RECORDS FOR THE EXERCISE:
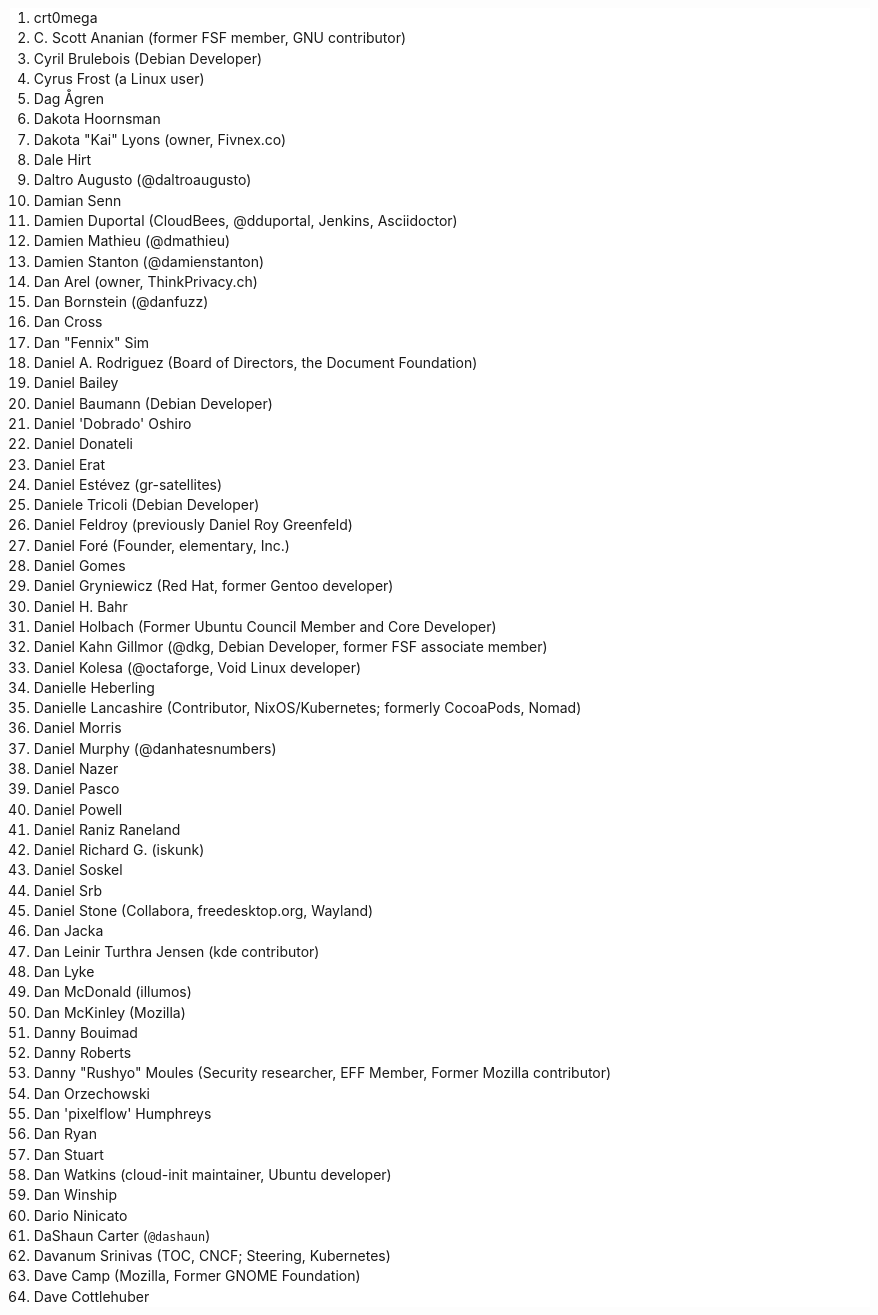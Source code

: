 1. crt0mega
1. C. Scott Ananian (former FSF member, GNU contributor)
1. Cyril Brulebois (Debian Developer)
1. Cyrus Frost (a Linux user)
1. Dag Ågren
1. Dakota Hoornsman
1. Dakota "Kai" Lyons (owner, Fivnex.co)
1. Dale Hirt
1. Daltro Augusto (@daltroaugusto)
1. Damian Senn
1. Damien Duportal (CloudBees, @dduportal, Jenkins, Asciidoctor)
1. Damien Mathieu (@dmathieu)
1. Damien Stanton (@damienstanton)
1. Dan Arel (owner, ThinkPrivacy.ch)
1. Dan Bornstein (@danfuzz)
1. Dan Cross
1. Dan "Fennix" Sim
1. Daniel A. Rodriguez (Board of Directors, the Document Foundation)
1. Daniel Bailey
1. Daniel Baumann (Debian Developer)
1. Daniel 'Dobrado' Oshiro
1. Daniel Donateli
1. Daniel Erat
1. Daniel Estévez (gr-satellites)
1. Daniele Tricoli (Debian Developer)
1. Daniel Feldroy (previously Daniel Roy Greenfeld)
1. Daniel Foré (Founder, elementary, Inc.)
1. Daniel Gomes
1. Daniel Gryniewicz (Red Hat, former Gentoo developer)
1. Daniel H. Bahr
1. Daniel Holbach (Former Ubuntu Council Member and Core Developer)
1. Daniel Kahn Gillmor (@dkg, Debian Developer, former FSF associate member)
1. Daniel Kolesa (@octaforge, Void Linux developer)
1. Danielle Heberling
1. Danielle Lancashire (Contributor, NixOS/Kubernetes; formerly CocoaPods, Nomad)
1. Daniel Morris
1. Daniel Murphy (@danhatesnumbers)
1. Daniel Nazer
1. Daniel Pasco
1. Daniel Powell
1. Daniel Raniz Raneland
1. Daniel Richard G. (iskunk)
1. Daniel Soskel
1. Daniel Srb
1. Daniel Stone (Collabora, freedesktop.org, Wayland)
1. Dan Jacka
1. Dan Leinir Turthra Jensen (kde contributor)
1. Dan Lyke
1. Dan McDonald (illumos)
1. Dan McKinley (Mozilla)
1. Danny Bouimad
1. Danny Roberts
1. Danny "Rushyo" Moules (Security researcher, EFF Member, Former Mozilla contributor)
1. Dan Orzechowski
1. Dan 'pixelflow' Humphreys
1. Dan Ryan
1. Dan Stuart
1. Dan Watkins (cloud-init maintainer, Ubuntu developer)
1. Dan Winship
1. Dario Ninicato
1. DaShaun Carter (`@dashaun`)
1. Davanum Srinivas (TOC, CNCF; Steering, Kubernetes)
1. Dave Camp (Mozilla, Former GNOME Foundation)
1. Dave Cottlehuber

EXERCISE REQUIREMENTS: Report every line of the records that contains the word "Danny".

SOLUTION:
1. Danny Bouimad
1. Danny Roberts
1. Danny "Rushyo" Moules (Security researcher, EFF Member, Former Mozilla contributor)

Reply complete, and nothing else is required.